**TASK DETAILS**
Your output must consist solely of the lines from the one containing "over the term" through the end of the records, reproduced exactly.
[DATA SECTION — start]
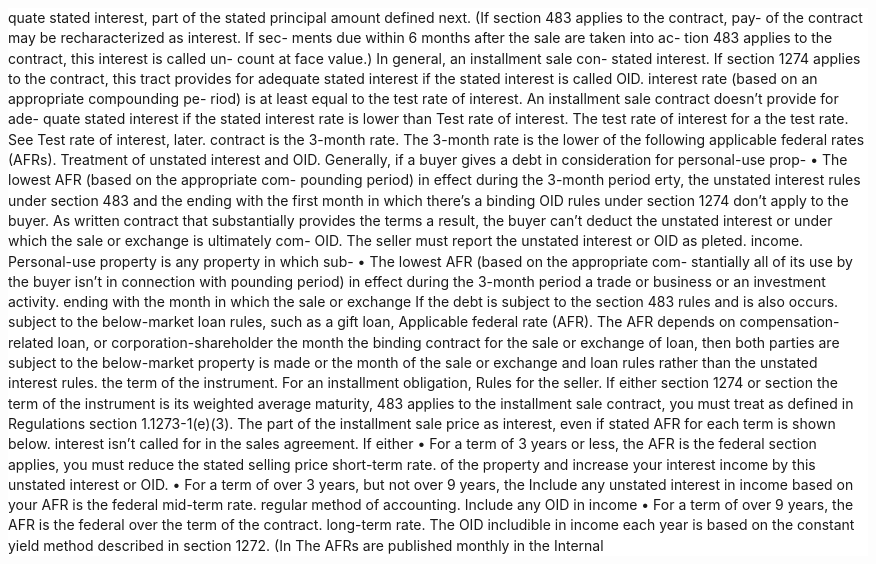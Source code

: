 quate stated interest, part of the stated principal amount        defined next. (If section 483 applies to the contract, pay-
of the contract may be recharacterized as interest. If sec-       ments due within 6 months after the sale are taken into ac-
tion 483 applies to the contract, this interest is called un-     count at face value.) In general, an installment sale con-
stated interest. If section 1274 applies to the contract, this    tract provides for adequate stated interest if the stated
interest is called OID.                                           interest rate (based on an appropriate compounding pe-
                                                                  riod) is at least equal to the test rate of interest.
   An installment sale contract doesn’t provide for ade-
quate stated interest if the stated interest rate is lower than      Test rate of interest. The test rate of interest for a
the test rate. See Test rate of interest, later.                  contract is the 3-month rate. The 3-month rate is the lower
                                                                  of the following applicable federal rates (AFRs).
Treatment of unstated interest and OID. Generally, if a
buyer gives a debt in consideration for personal-use prop-
                                                                   • The lowest AFR (based on the appropriate com-
                                                                      pounding period) in effect during the 3-month period
erty, the unstated interest rules under section 483 and the
                                                                      ending with the first month in which there’s a binding
OID rules under section 1274 don’t apply to the buyer. As
                                                                      written contract that substantially provides the terms
a result, the buyer can’t deduct the unstated interest or
                                                                      under which the sale or exchange is ultimately com-
OID. The seller must report the unstated interest or OID as
                                                                      pleted.
income.
   Personal-use property is any property in which sub-             • The lowest AFR (based on the appropriate com-
stantially all of its use by the buyer isn’t in connection with       pounding period) in effect during the 3-month period
a trade or business or an investment activity.                        ending with the month in which the sale or exchange
   If the debt is subject to the section 483 rules and is also        occurs.
subject to the below-market loan rules, such as a gift loan,         Applicable federal rate (AFR). The AFR depends on
compensation-related loan, or corporation-shareholder             the month the binding contract for the sale or exchange of
loan, then both parties are subject to the below-market           property is made or the month of the sale or exchange and
loan rules rather than the unstated interest rules.               the term of the instrument. For an installment obligation,
   Rules for the seller. If either section 1274 or section        the term of the instrument is its weighted average maturity,
483 applies to the installment sale contract, you must treat      as defined in Regulations section 1.1273-1(e)(3). The
part of the installment sale price as interest, even if stated    AFR for each term is shown below.
interest isn’t called for in the sales agreement. If either        • For a term of 3 years or less, the AFR is the federal
section applies, you must reduce the stated selling price            short-term rate.
of the property and increase your interest income by this
unstated interest or OID.                                          • For a term of over 3 years, but not over 9 years, the
   Include any unstated interest in income based on your              AFR is the federal mid-term rate.
regular method of accounting. Include any OID in income            • For a term of over 9 years, the AFR is the federal
over the term of the contract.                                        long-term rate.
   The OID includible in income each year is based on the
constant yield method described in section 1272. (In                      The AFRs are published monthly in the Internal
[DATA SECTION — finish]
**WRITTEN ANSWER**
over the term of the contract.                                        long-term rate.
   The OID includible in income each year is based on the
constant yield method described in section 1272. (In                      The AFRs are published monthly in the Internal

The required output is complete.